I'll just leave this here :https://www.eff.org/deeplinks/2010/04/u ... ection-law
Late Thursday night the U.K. Parliament passed the controversial Digital Economy Bill, which grants the U.K. government sweeping new powers to control access to the Internet.
That article appears to be about the UK and censorship of copyrighted sites, I'll have to point out the contradiction of using this as argument against net neutrality because the flash point of this was Comcast disconnecting people from p2p networks which is the single biggest source of copyrighted materiel. In other words Comcast was censoring content. There reason for doing was because the people using p2p are clogging up the networks with a lot of activity to the detriment of other users. I'm sure pressure from the media companies played a role too.
You do realize that "Net Neutrality" is basically how traffic across networks is handled now? The basic premise of Net Neutrality is that the ISP is not going to give preference to traffic. For example if you use a service on Comcasts site it's not given priority over this one . The reason the ISP's want to break this long standing policy is so they monopolize the bandwidth for their own services or their "partners". They also have legitimate concerns about being able to control the usage of their networks so it isn't abused by a few people driving up the costs for others.

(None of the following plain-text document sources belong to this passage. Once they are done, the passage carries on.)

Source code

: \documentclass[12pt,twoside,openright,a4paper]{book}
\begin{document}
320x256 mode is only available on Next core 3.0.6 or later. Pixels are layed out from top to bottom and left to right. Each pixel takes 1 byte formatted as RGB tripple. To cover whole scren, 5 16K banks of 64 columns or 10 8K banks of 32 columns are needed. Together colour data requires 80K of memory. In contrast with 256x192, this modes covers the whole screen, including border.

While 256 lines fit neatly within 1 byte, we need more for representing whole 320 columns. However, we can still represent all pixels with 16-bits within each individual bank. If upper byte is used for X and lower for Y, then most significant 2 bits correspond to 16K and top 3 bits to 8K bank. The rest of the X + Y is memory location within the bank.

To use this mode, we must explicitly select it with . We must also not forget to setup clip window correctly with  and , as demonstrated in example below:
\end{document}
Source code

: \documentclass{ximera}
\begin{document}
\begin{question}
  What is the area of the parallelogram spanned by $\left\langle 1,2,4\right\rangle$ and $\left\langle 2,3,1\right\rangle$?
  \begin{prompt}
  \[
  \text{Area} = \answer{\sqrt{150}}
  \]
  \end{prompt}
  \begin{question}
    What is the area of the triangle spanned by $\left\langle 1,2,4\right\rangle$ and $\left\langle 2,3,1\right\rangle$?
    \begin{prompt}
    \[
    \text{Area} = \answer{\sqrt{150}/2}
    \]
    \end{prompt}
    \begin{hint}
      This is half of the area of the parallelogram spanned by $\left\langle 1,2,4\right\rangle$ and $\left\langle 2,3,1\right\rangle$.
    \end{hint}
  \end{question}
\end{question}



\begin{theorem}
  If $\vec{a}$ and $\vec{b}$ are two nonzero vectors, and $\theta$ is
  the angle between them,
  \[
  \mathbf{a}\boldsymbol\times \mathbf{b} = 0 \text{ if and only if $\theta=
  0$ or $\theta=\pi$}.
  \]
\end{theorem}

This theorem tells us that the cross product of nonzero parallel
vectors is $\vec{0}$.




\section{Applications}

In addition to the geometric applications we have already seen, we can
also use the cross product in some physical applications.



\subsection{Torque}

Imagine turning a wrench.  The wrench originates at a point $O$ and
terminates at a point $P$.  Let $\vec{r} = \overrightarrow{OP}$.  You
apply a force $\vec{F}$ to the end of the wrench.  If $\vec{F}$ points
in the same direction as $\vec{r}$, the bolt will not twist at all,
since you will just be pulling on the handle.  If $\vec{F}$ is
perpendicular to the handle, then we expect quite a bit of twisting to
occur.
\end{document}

It's a complicated subject with very valid points from both sides, trying to box this into "it's government censorship" or a "Government takeover" is far from what many of the issues are. As I said before if the Government tries to cram any type of censorship under the guise of Net Neutrality or anything that resembles the fairness doctrine then they need to be called out on it. At this point it's about maintaining the status quo where all content providers like myself are given equal access to the customers of the ISP's which is the exact opposite of censorship.
I'm guessing you'll be happy when you have top rent the "Supra Deluxe Modem" for $10 a month to gain access to regular sites? That's the road we'll head down if the ISP's are allowed to break this long standing policy.